Apostolico–Giancarlo algorithm

Optimization of Boyer–Moore string-search algorithm

This article includes a list of references, related reading, or external links, but its sources remain unclear because it lacks inline citations. Please help improve this article by introducing more precise citations. (October 2023) (Learn how and when to remove this message)

In computer science, the Apostolico–Giancarlo algorithm is a variant of the Boyer–Moore string-search algorithm, the basic application of which is searching for occurrences of a pattern $P$ in a text $T$ . As with other comparison-based string searches, this is done by aligning $P$ to a certain index of $T$ and checking whether a match occurs at that index. $P$ is then shifted relative to $T$ according to the rules of the Boyer–Moore algorithm, and the process repeats until the end of $T$ has been reached. Application of the Boyer–Moore shift rules often results in large chunks of the text being skipped entirely.

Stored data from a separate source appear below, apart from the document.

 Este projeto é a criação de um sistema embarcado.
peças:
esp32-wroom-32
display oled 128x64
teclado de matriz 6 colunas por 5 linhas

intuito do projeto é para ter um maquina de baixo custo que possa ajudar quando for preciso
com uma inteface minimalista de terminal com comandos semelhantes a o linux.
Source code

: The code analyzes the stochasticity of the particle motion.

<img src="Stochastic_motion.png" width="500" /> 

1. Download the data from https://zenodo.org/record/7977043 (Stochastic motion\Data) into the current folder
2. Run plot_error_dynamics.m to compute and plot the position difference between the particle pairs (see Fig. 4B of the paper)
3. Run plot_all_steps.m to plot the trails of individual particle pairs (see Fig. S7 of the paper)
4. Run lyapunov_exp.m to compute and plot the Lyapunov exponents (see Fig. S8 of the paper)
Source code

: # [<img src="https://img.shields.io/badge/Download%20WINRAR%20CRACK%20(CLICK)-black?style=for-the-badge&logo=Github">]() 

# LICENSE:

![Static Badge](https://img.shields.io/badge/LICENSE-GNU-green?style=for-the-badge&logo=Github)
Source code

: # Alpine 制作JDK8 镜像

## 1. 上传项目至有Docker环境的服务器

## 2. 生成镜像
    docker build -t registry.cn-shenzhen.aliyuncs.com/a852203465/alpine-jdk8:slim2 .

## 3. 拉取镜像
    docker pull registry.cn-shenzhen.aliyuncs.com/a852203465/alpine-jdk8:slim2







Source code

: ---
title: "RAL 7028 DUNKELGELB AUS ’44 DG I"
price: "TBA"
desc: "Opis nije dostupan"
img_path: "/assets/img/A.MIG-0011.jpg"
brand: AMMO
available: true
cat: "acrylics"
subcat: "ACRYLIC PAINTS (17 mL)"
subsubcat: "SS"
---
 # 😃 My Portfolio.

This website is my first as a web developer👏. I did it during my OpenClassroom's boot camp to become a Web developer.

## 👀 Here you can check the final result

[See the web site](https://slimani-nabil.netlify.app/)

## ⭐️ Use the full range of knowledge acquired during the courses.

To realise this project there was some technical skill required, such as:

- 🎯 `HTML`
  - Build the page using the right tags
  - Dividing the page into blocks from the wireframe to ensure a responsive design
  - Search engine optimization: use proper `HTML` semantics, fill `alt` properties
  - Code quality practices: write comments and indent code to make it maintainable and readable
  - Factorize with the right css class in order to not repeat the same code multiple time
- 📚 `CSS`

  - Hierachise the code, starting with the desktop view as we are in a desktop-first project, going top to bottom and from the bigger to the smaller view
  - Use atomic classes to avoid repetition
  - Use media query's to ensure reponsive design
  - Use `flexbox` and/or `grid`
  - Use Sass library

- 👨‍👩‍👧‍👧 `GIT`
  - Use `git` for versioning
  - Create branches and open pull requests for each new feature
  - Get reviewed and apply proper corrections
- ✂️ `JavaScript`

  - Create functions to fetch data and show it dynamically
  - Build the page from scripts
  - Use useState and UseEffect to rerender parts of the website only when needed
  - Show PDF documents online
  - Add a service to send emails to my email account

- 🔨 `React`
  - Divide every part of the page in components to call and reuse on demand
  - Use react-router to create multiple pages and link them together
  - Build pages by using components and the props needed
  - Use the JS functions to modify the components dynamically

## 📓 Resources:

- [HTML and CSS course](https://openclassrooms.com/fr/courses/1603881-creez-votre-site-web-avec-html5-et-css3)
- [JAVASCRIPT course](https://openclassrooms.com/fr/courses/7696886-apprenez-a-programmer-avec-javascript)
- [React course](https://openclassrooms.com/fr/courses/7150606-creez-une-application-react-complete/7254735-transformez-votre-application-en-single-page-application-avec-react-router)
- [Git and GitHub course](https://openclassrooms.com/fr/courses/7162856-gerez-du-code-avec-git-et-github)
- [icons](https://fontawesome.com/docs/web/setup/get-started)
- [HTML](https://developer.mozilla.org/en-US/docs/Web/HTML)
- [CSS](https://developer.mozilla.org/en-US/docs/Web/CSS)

With regard to the shift operation, Apostolico–Giancarlo is exactly equivalent in functionality to Boyer–Moore. The utility of Apostolico–Giancarlo is to speed up the match-checking operation at any index. With Boyer–Moore, finding an occurrence of $P$ in $T$ requires that all $n$ characters of $P$ be explicitly matched. For certain patterns and texts, this is very inefficient – a simple example is when both pattern and text consist of the same repeated character, in which case Boyer–Moore runs in $O(nm)$ , where $m$ is the length in characters of $T$ . Apostolico–Giancarlo speeds this up by recording the number of characters matched at the alignments of $T$ in a table, which is combined with data gathered during the pre-processing of $P$ to avoid redundant equality checking for sequences of characters that are known to match. It can be seen as a generalization of the Galil rule.

References

Apostolico, Alberto; Giancarlo, Raffaele (1986). "The Boyer–Moore–Galil String Searching Strategies Revisited". SIAM Journal on Computing. 15: 98–105. doi:10.1137/0215007.
Crochemore, Maxime; Lecroq, Thierry (1997). "Tight bounds on the complexity of the Apostolico-Giancarlo algorithm" (PDF). Information Processing Letters. 63 (4): 195–203. doi:10.1016/S0020-0190(97)00107-5.
Crochemore, M.; Rytter, W. (1994). Text Algorithms. Oxford University Press.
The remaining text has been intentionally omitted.